A ben vedere, non è una banalizzazione questa, se si accoglie l’opinione di chi, in queste ultime settimane, ha paragonato questi fatti a quelli che furono, invece, agli inizi degli anni 90 i fatti di Tangentopoli. Tanto è vero che sono tornati chiaramente sulla scena personaggi che furono coinvolti proprio nello scandalo di ventidue anni fa. In primis, tra i vari nomi, Primo Greganti, l’ex “compagno G”, militante nel PCI di quegli anni e che venne condannato proprio per aver ricevuto una tangente da più di 1 miliardo di lire. L’altro nome di spicco è quello di Gianstefano Frigerio, all’epoca tra le fila della DC poi confluito in FI,  che nell’inchiesta Mani Pulite subì la prima misura di custodia cautelare per tre mesi, seguita poi da altri due arresti. Venne accusato di vari reati e ammise successivamente anche di avere incassato alcune tangenti, con la riserva però di dichiararsi solo un intermediario. Nelle vicende attuali, a capo di tutto c’è Angelo Paris, alto dirigente dell’Expo e che secondo le indagini giudiziarie gestiva tutto il sistema degli appalti del grande evento, con un giro di mazzette che va oltre i due milioni di euro.
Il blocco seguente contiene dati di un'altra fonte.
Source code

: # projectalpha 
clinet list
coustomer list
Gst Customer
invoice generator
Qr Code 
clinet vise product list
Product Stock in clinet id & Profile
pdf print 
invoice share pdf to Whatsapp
Il “cantiere” dell’Expo, tuttavia, non si è fermato e non si fermerà, nonostante tutte le polemiche che gli arresti dei personaggi direttamente coinvolti hanno suscitato sia nell’opinione pubblica sia soprattutto nell’arena politica italiana. Tra questi c’è anche chi ha ringraziato la magistratura per la sua opera di “pulizia” nell’ennesimo scandalo italiano, ma certamente vi è da dire e ancor di più da auspicarsi che la magistratura non si lasci sfuggire i legami evidenti emersi da questi “mediatori” e alcuni politici di alto profilo. Questo è auspicabile poiché c’è dell’altro, a ben vedere, che va oltre Tangentopoli e il paragone che in questi ultimi tempi è stato avanzato.
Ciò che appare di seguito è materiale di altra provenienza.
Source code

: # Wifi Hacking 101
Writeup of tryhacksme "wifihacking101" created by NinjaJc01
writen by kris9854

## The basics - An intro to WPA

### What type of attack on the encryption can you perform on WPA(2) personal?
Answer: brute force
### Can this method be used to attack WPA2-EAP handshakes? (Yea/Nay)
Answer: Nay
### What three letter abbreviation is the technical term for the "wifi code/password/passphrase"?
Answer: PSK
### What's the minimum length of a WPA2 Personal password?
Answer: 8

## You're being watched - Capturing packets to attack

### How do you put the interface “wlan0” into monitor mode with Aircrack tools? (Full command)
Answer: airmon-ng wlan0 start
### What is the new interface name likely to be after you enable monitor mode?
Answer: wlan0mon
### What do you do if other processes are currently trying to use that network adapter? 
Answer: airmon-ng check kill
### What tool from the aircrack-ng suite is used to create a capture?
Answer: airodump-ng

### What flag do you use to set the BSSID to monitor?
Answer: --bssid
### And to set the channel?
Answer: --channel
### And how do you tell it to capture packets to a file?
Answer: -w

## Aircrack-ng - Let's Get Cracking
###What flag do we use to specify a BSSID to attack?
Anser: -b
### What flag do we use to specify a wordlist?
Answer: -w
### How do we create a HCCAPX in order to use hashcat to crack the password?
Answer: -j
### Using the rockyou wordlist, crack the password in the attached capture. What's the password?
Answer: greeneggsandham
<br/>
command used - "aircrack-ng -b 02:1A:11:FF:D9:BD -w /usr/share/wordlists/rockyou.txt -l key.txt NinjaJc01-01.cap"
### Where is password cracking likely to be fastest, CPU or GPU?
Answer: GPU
Vero è che questi personaggi hanno il potere di mettersi in contatto con i partiti e di coinvolgere manager e imprese “amiche”, come puntualmente accadeva negli anni precedenti l’inchiesta Mani Pulite. Ma è altrettanto vero che l’attuale sistema dei partiti si è trasformato rispetto a ventidue anni fa, quando ogni partito aveva il proprio “cassiere” che, oltre all’arduo compito di giustificare i costi della politica, gestiva quell’enorme marea di tangenti. I partiti oggi si celano dietro alcuni personaggi, come quelli coinvolti nell’Expo, ecco quindi palesarsi lapalissianamente, ancora una volta, il ruolo e la responsabilità del mondo politico italiano. Pertanto, se anche si accetta l’idea che il caso Expo non è una nuova Tangentopoli, almeno una certezza è evidente: da Tangentopoli ad oggi la politica italiana continua a cambiare volto, senza mai riuscire ad essere e a mostrarsi come l’arte nobile del “servire il bene comune”.